Class TieredMergePolicy

java.lang.Object
org.apache.lucene.index.MergePolicy
org.apache.lucene.index.TieredMergePolicy

public class TieredMergePolicy extends MergePolicy
Merges segments of approximately equal size, subject to an allowed number of segments per tier. This is similar to LogByteSizeMergePolicy, except this merge policy is able to merge non-adjacent segment, and separates how many segments are merged at once (setMaxMergeAtOnce(int)) from how many segments are allowed per tier (setSegmentsPerTier(double)). This merge policy also does not over-merge (i.e. cascade merges).

For normal merging, this policy first computes a "budget" of how many segments are allowed to be in the index. If the index is over-budget, then the policy sorts segments by decreasing size (pro-rating by percent deletes), and then finds the least-cost merge. Merge cost is measured by a combination of the "skew" of the merge (size of largest segment divided by smallest segment), total merge size and percent deletes reclaimed, so that merges with lower skew, smaller size and those reclaiming more deletes, are favored.

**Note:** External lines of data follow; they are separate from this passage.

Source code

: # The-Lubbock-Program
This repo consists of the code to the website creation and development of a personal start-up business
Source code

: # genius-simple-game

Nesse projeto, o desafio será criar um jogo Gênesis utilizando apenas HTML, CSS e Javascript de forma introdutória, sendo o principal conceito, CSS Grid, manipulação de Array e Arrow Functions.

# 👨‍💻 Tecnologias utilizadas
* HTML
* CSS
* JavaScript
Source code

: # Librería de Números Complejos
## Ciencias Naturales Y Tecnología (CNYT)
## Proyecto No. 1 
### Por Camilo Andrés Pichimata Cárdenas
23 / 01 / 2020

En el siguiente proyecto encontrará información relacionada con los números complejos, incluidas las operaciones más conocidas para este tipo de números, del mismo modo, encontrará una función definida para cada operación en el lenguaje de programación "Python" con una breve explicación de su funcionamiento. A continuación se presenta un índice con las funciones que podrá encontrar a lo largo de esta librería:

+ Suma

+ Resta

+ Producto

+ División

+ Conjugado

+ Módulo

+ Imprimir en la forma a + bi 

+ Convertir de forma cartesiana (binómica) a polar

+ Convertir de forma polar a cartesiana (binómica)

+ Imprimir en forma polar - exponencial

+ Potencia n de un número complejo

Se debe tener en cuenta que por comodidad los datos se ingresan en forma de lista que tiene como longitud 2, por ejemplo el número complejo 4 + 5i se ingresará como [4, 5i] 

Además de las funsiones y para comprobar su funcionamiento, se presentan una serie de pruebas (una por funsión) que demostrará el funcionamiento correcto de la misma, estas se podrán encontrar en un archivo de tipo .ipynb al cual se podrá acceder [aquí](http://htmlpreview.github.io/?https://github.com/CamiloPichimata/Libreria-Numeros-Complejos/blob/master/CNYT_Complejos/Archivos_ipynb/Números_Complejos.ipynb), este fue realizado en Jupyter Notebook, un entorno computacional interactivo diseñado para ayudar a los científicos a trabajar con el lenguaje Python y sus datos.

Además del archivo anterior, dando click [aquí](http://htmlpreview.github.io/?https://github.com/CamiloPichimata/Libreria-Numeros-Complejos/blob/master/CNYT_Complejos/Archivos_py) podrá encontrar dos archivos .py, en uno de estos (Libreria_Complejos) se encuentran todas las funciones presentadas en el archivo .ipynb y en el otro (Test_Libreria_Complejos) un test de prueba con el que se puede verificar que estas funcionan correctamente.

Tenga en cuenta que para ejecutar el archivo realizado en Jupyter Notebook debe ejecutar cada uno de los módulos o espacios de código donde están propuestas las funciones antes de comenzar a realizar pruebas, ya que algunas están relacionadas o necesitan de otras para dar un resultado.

If a merge will produce a segment that's larger than setMaxMergedSegmentMB(double), then the policy will merge fewer segments (down to 1 at once, if that one has deletions) to keep the segment size under budget.

NOTE: this policy freely merges non-adjacent segments; if this is a problem, use LogMergePolicy.

NOTE: This policy always merges by byte size of the segments, always pro-rates by percent deletes

NOTE Starting with Lucene 7.5, if you call IndexWriter.forceMerge(int) with this (default) merge policy, if setMaxMergedSegmentMB(double) is in conflict with maxNumSegments passed to IndexWriter.forceMerge(int) then maxNumSegments wins. For example, if your index has 50 1 GB segments, and you have setMaxMergedSegmentMB(double) at 1024 (1 GB), and you call forceMerge(10), the two settings are clearly in conflict. TieredMergePolicy will choose to break the setMaxMergedSegmentMB(double) constraint and try to merge down to at most ten segments, each up to 5 * 1.25 GB in size (since an extra 25% buffer increase in the expected segment size is targetted).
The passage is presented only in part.